Cruzamo-nos aqui na AR todos os dias. Tenha a coragem de me abordar, diretamente. Terei todo o gosto em lhe ensinar uma ou outra coisa da vida real. Não se esconda atrás do insulto online.
A Catarina Martins merece um assessor com mais carácter.
Espero que este comentário fique aqui e não seja apagado.
Gabriela Canavilhas
Curiosa resposta que, não
Curiosa resposta que, não questionando em nada as afirmações essenciais do artigo, recorre a correcções de detalhe para "fundamentar" o insulto online.

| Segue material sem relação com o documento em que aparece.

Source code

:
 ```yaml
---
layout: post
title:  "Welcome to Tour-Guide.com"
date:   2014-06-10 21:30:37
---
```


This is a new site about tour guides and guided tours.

Bravo, D. Gabriela, pela lição de vida real
subscrevo quase por inteiro
subscrevo quase por inteiro este artigo sobre políticas culturais, apenas ressalvando que a criatividade, quando o é mesmo, não dever ser confundida com aquilo a que, estou certerio pelo tom do restante artigo, se quer o autor referir e que também subscrevo: as 'palermadas' pós-pós-modernas com mais pós do que modernidade. sei muito bem a que vem clara ferreira alves, depois de "se ter enganado" nos cálculos do que viria, quando esceveu no "expresso" o que escreveu (inspirada na sua condição de bildbergiana e 'funcionária' de serviço para 'opinião intelectualiçada' do chefe máximo português desse clube, agora reformado, de testemunho passado ao sr. durão barroso). é que essa gente coberta de pós-pós (e muita dela escondida na capa de "esquerda", embora "caladinhos" durante a vigência do governo de ocupação estrangeira passos-portas). por isso - na expectativa de ver o que faz joão soares (muito mais do que fez e espero que sem aceitar 'conselhos' dessa tal gentalha), na senda do que diz o autor do artigo, lembro três aspectos importantíssimos neste sector com a entrada em vigência do XXI governo constitucional: o facto de o ministro da cultura ter tomada posse em 8º ou 9º lugar e não 17º (tem significado político); o facto do novo primeiro-ministro, no discurso de posse, ter referido (e cito de cor a ideia, não as palras exactas) o conhecimento (na sua tríade educação, ciência e cultura) por 3 vezes como factor de desenvolvimento - e não apenas económico, mas também de cidadania e 'formação integral do individuo', como diria bento de jesus caraça); e 'last, but not the least', o anúncio posterior da intenção da questão cultural não ficar confinada a um ministério, mas dever atravessar transversalmente todos os ministérios. é, por isso, muito oportuno o artigo e lembrar ao be e ao pcp e ao pev, que também nesta matéria importa 'exigir' que se cumpra tal desígnio. para isso é indispensável que joão soares consiga ser ulisses amarrado ao mastro para não ouvir o canto das sereias, mas igualmente decisivo que, na vigilância da maioria parlamentar democrática, os seus responsáveis ponham também alguma cera nos ouvidos para evitar os contágios das 'opiniões' (leia-se interesses pessoais; e 'posições de classe' para usar jargão marxista) desses pós-pós... com os seus punhos de renda, agora erguidos para puxar a alavanca da caixa registadora e darem sinal de si no meio do 'povoléu'). lúcida intervenção a de tiago ivo cruz.
Caro Castro Guedes, agradeço
Caro Castro Guedes, agradeço o comentário e peço desculpa pelo atraso na resposta. Sim, tem toda a razão quanto à criatividade.